**Exercise materials:**

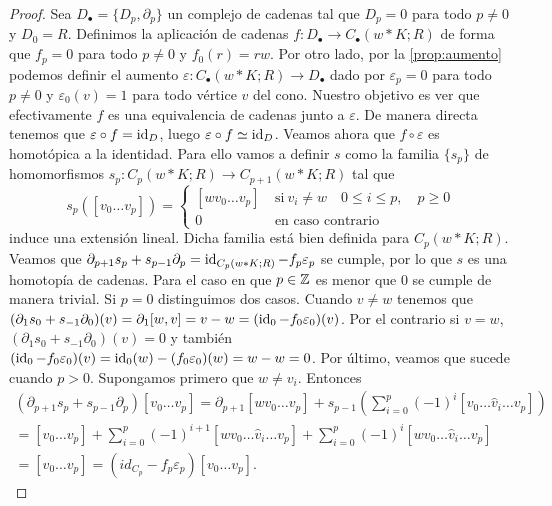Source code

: \begin{proof}
	Sea \(D_{\bullet}= \{D_{p}, \partial_{p}\}\) un complejo de cadenas tal que \(D_{p}
	= 0\) para todo \(p \neq 0\) y \(D_{0} = R\). Definimos la aplicación de cadenas
	\(f: D_{\bullet}\to C_{\bullet}(w \ast K;R)\) de forma que \(f_{p} = 0\) para todo
	\(p \neq 0\) y \(f_{0}(r)=rw\). Por otro lado, por la \autoref{prop:aumento}
	podemos definir el aumento
	\(\varepsilon: C_{\bullet}(w \ast K;R) \to D_{\bullet}\) dado por
	\(\varepsilon_{p}=0\) para todo \(p \neq 0\) y \(\varepsilon_{0}(v) = 1\) para todo
	vértice \(v\) del cono. Nuestro objetivo es ver que efectivamente \(f\) es una equivalencia
	de cadenas junto a \(\varepsilon\). De manera directa tenemos que
	\(\varepsilon \circ f = \operatorname{id}_{D}\), luego \(\varepsilon \circ f \simeq \operatorname{id}_{D}\).
	Veamos ahora que \(f \circ \varepsilon\) es homotópica a la identidad. Para ello
	vamos a definir \(s\) como la familia \(\{s_{p}\}\) de homomorfismos \(s_{p}: C_{p}(
	w \ast K;R) \to C_{p+1}(w \ast K;R)\) tal que
	\[
		s_{p}([v_{0}\ldots v_{p}]) =
		\begin{cases}
			[wv_{0} \ldots v_{p}] \  & \text{si}\ v_{i} \neq w \quad 0 \leq i \leq p,\quad p \geq 0 \\
			0 \                     & \text{en caso contrario}
		\end{cases}
	\]
	induce una extensión lineal. Dicha familia está bien definida para
	\(C_{p}(w \ast K;R)\). Veamos que \(\partial_{p+1}s_{p} + s_{p-1}\partial_{p} = \operatorname{id}
	_{C_p(w \ast K;R)}- f_{p}\varepsilon_{p}\) se cumple, por lo que \(s\) es una
	homotopía de cadenas. Para el caso en que \(p \in \mathbb{Z}\) es menor que \(0\) se cumple
	de manera trivial. Si \(p = 0\) distinguimos dos casos. Cuando \(v \neq w\) tenemos
	que \((\partial_{1}s_{0}+s_{-1}\partial_{0})(v) = \partial_{1}[w,v] = v-w = (\operatorname{id}
	_{0} - f_{0}\varepsilon_{0})(v)\). Por el contrario si \(v = w\), \((\partial_{1}s_{0}
	+s_{-1}\partial_{0})(v) = 0\) y también \((\operatorname{id}_{0} - f_{0}\varepsilon_{0})(v) = \operatorname{id}
	_{0}(w) - (f_{0}\varepsilon_{0})(w) = w - w = 0\). Por último, veamos que sucede
	cuando \(p > 0\). Supongamos primero que \(w \neq v_{i}\). Entonces
	\begin{gather*}
		(\partial_{p+1}s_{p}+ s_{p-1}\partial_{p})[v_{0} \ldots v_{p}] =\partial_{p+1}
		[wv_{0}\ldots v_{p}]+s_{p-1}\left(\sum_{i=0}^{p}(-1)^{i}[v_{0}\ldots\hat{v}_{i}
		\ldots v_{p}]\right) \\ =[v_{0}\ldots v_{p}]+\sum_{i=0}^{p}(-1)^{i+1}[wv_{0}\ldots
		\hat{v}_{i}\ldots v_{p}]+\sum_{i=0}^{p}(-1)^{i}[wv_{0}\ldots\hat{v}_{i}\ldots v_{p}
		] \\ =[v_{0}\ldots v_{p}]=(id_{C_{p}}-f_{p}\varepsilon_{p})[v_{0}\ldots v_{p}].

\end{gather*}
\end{proof}
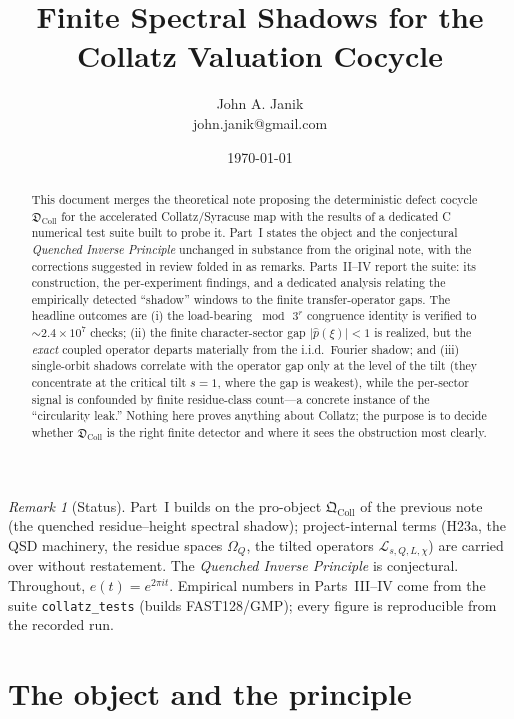 \documentclass[11pt]{article}
\title{Finite Spectral Shadows for the Collatz Valuation Cocycle}
\author{John A. Janik\\
john.janik@gmail.com}
\date{\today}
\newcommand{\Lcal}{\mathcal{L}}
\newcommand{\Om}{\Omega}
\newcommand{\Qcoll}{\mathfrak{Q}_{\mathrm{Coll}}}
\newcommand{\Dcoll}{\mathfrak{D}_{\mathrm{Coll}}}
\theoremstyle{plain}
\theoremstyle{remark}
\newtheorem*{remark}{Remark}
\begin{document}
\maketitle

\begin{abstract}
This document merges the theoretical note proposing the deterministic defect
cocycle $\Dcoll$ for the accelerated Collatz/Syracuse map with the results of a
dedicated C numerical test suite built to probe it. Part~I states the object and
the conjectural \emph{Quenched Inverse Principle} unchanged in substance from the
original note, with the corrections suggested in review folded in as remarks.
Parts~II--IV report the suite: its construction, the per-experiment findings, and
a dedicated analysis relating the empirically detected ``shadow'' windows to the
finite transfer-operator gaps. The headline outcomes are (i) the load-bearing
$\bmod\,3^r$ congruence identity is verified to $\sim\!2.4\times10^{7}$ checks;
(ii) the finite character-sector gap $\lvert\hat p(\xi)\rvert<1$ is realized, but
the \emph{exact} coupled operator departs materially from the i.i.d.\ Fourier
shadow; and (iii) single-orbit shadows correlate with the operator gap only at
the level of the tilt (they concentrate at the critical tilt $s=1$, where the gap
is weakest), while the per-sector signal is confounded by finite residue-class
count---a concrete instance of the ``circularity leak.'' Nothing here proves
anything about Collatz; the purpose is to decide whether $\Dcoll$ is the right
finite detector and where it sees the obstruction most clearly.
\end{abstract}

\begin{remark}[Status]
Part~I builds on the pro-object $\Qcoll$ of the previous note (the quenched
residue--height spectral shadow); project-internal terms (\textsf{H23a}, the QSD
machinery, the residue spaces $\Om_Q$, the tilted operators
$\Lcal_{s,Q,L,\chi}$) are carried over without restatement. The
\emph{Quenched Inverse Principle} is conjectural. Throughout, $e(t)=e^{2\pi i t}$.
Empirical numbers in Parts~III--IV come from the suite \texttt{collatz\_tests}
(builds \textsf{FAST128}/\textsf{GMP}); every figure is reproducible from the
recorded run.
\end{remark}

\tableofcontents

\part{The object and the principle}
\end{document}
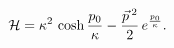 \begin{equation}\label{7} { \cal H} =
\kappa^2\, \cosh \frac{p_0}\kappa  - \frac{\vec{p}\,{}^2}{2} \, e^{
\frac{p_0}\kappa}.
\end{equation}


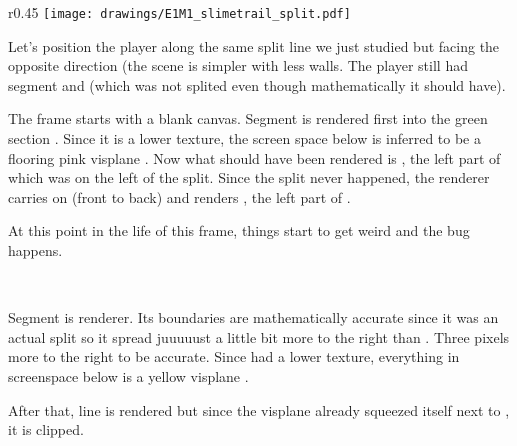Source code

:\begin{minipage}{0.47\textwidth}
\end{minipage}
\hspace{4mm}
\begin{minipage}{0.47\textwidth}
\end{minipage} 
\par
\vspace{1mm}
\par



\par
\begin{wrapfigure}[23]{r}{0.45\textwidth}
\centering
\texttt{[image: drawings/E1M1\_slimetrail\_split.pdf]}
\end{wrapfigure}
Let's position the player along the same split line we just studied but facing the opposite direction (the scene is simpler with less walls. The player still had segment  and  (which was not splited even though mathematically it should have).\\
\par
The frame starts with a blank canvas. Segment  is rendered first into the green section . Since it is a lower texture, the screen space below is inferred to be a flooring pink visplane . Now what should have been rendered is , the left part of  which was on the left of the split. Since the split never happened, the renderer carries on (front to back) and renders , the left part of .\\
\par
At this point in the life of this frame, things start to get weird and the bug happens.
 

\\
\par
Segment  is renderer. Its boundaries are mathematically accurate since it was an actual split so it spread juuuuust a little bit more to the right than  . Three pixels more to the right to be accurate. Since  had a lower texture, everything in screenspace below  is a yellow visplane .\\
 \par
 After that, line  is rendered but since the visplane already squeezed itself next to , it is clipped.

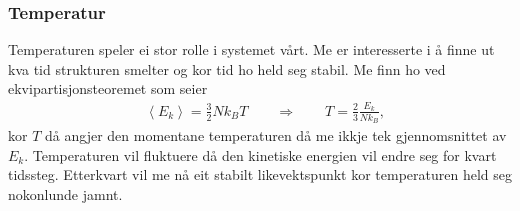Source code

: \documentclass[12pt, a4paper]{article}
\theoremstyle{definition} \newtheorem*{definition}{Teorem}
\begin{document}
        \subsubsection*{Temperatur}
            Temperaturen speler ei stor rolle i systemet vårt. Me er interesserte i å finne ut kva tid strukturen smelter og kor tid ho held seg stabil. Me finn ho 
            ved ekvipartisjonsteoremet som seier
            \begin{align*}
                &\left \langle E_{k} \right \rangle = \frac{3}{2} Nk_{B}T \qquad \Rightarrow \qquad T = \frac{2}{3}\frac{E_{k}}{Nk_{B}},
            \end{align*}
            kor $T$ då angjer den momentane temperaturen då me ikkje tek gjennomsnittet av $E_{k}$. Temperaturen vil fluktuere då den kinetiske energien vil endre seg for
            kvart tidssteg. Etterkvart vil me nå eit stabilt likevektspunkt kor temperaturen held seg nokonlunde jamnt.
\end{document}
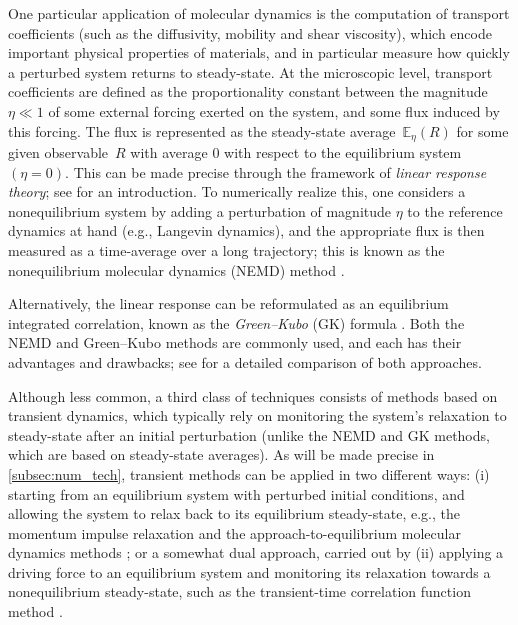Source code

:\documentclass[11pt]{article}
\newcommand{\E}{\mathbb{E}}
\theoremstyle{definition}
\begin{document}
One particular application of molecular dynamics is the computation of transport coefficients (such as the diffusivity, mobility and shear viscosity), which encode important physical properties of materials, and in particular measure how quickly a perturbed system returns to steady-state. At the microscopic level, transport coefficients are defined as the proportionality constant between the magnitude $\eta\ll 1$ of some external forcing exerted on the system, and some flux induced by this forcing. The flux is represented as the steady-state average~$\E_\eta(R)$ for some given observable~$R$ with average 0 with respect to the equilibrium system $(\eta=0)$. This can be made precise through the framework of \emph{linear response theory}; see \cite[Chapter 8]{chandler1987} for an introduction. To numerically realize this, one considers a nonequilibrium system by adding a perturbation of magnitude $\eta$ to the reference dynamics at hand (e.g., Langevin dynamics), and the appropriate flux is then measured as a time-average over a long trajectory; this is known as the nonequilibrium molecular dynamics (NEMD) method \cite{ciccotti2005}.

Alternatively, the linear response can be reformulated as an equilibrium integrated correlation, known as the \emph{Green--Kubo} (GK) formula \cite{green1954,kubo1957}. Both the NEMD and Green--Kubo methods are commonly used, and each has their advantages and drawbacks; see \cite{stoltz2024} for a detailed comparison of both approaches. 

Although less common, a third class of techniques consists of methods based on transient dynamics, which typically rely on monitoring the system's relaxation to steady-state after an initial perturbation (unlike the NEMD and GK methods, which are based on steady-state averages). As will be made precise in \cref{subsec:num_tech}, transient methods can be applied in two different ways: (i) starting from an equilibrium system with perturbed initial conditions, and allowing the system to relax back to its equilibrium steady-state, e.g., the momentum impulse relaxation \cite{arya2000} and the approach-to-equilibrium molecular dynamics methods \cite{lampin2013}; or a somewhat dual approach, carried out by (ii) applying a driving force to an equilibrium system and monitoring its relaxation towards a nonequilibrium steady-state, such as the transient-time correlation function method \cite{morriss1987,evans1988}.
\end{document}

**Task to complete:** List all lines from the entries that include the word "correlation".

**Exercise answer:**
Alternatively, the linear response can be reformulated as an equilibrium integrated correlation, known as the \emph{Green--Kubo} (GK) formula \cite{green1954,kubo1957}. Both the NEMD and Green--Kubo methods are commonly used, and each has their advantages and drawbacks; see \cite{stoltz2024} for a detailed comparison of both approaches. 
Although less common, a third class of techniques consists of methods based on transient dynamics, which typically rely on monitoring the system's relaxation to steady-state after an initial perturbation (unlike the NEMD and GK methods, which are based on steady-state averages). As will be made precise in \cref{subsec:num_tech}, transient methods can be applied in two different ways: (i) starting from an equilibrium system with perturbed initial conditions, and allowing the system to relax back to its equilibrium steady-state, e.g., the momentum impulse relaxation \cite{arya2000} and the approach-to-equilibrium molecular dynamics methods \cite{lampin2013}; or a somewhat dual approach, carried out by (ii) applying a driving force to an equilibrium system and monitoring its relaxation towards a nonequilibrium steady-state, such as the transient-time correlation function method \cite{morriss1987,evans1988}.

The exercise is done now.